BEGIN

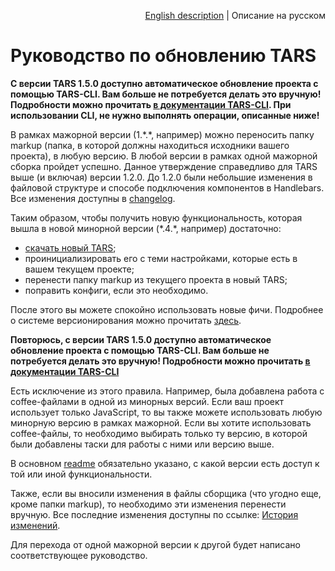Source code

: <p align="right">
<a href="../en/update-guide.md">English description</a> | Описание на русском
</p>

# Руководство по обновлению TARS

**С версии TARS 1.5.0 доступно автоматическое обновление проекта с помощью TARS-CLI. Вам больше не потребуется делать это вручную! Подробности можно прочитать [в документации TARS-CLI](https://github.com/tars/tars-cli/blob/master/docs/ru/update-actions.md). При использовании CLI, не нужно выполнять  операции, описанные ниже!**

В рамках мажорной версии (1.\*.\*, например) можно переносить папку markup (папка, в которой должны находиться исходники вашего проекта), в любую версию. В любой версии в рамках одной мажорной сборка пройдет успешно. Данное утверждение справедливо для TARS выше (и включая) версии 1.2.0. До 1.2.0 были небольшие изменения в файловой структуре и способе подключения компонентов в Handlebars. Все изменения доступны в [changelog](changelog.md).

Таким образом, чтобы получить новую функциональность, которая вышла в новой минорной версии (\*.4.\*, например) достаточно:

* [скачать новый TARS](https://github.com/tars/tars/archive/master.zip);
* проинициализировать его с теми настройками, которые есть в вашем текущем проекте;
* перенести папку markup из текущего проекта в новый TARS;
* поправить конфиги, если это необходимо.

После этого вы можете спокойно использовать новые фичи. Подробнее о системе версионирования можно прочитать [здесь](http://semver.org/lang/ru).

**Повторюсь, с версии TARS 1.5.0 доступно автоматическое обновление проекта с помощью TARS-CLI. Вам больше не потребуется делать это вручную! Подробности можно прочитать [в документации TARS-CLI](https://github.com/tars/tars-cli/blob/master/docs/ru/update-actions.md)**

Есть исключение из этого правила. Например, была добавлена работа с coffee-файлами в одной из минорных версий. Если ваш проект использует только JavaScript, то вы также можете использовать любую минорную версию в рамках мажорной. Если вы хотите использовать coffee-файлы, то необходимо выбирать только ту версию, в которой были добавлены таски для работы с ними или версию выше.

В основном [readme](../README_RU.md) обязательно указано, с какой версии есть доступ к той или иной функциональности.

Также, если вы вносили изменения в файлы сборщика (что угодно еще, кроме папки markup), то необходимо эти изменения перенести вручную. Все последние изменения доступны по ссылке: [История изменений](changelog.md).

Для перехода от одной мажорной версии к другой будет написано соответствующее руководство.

END

# Exercise
Could you copy each line in the listing above that includes the word "перенести"?

# Answer to this exercise
* перенести папку markup из текущего проекта в новый TARS;
Также, если вы вносили изменения в файлы сборщика (что угодно еще, кроме папки markup), то необходимо эти изменения перенести вручную. Все последние изменения доступны по ссылке: [История изменений](changelog.md).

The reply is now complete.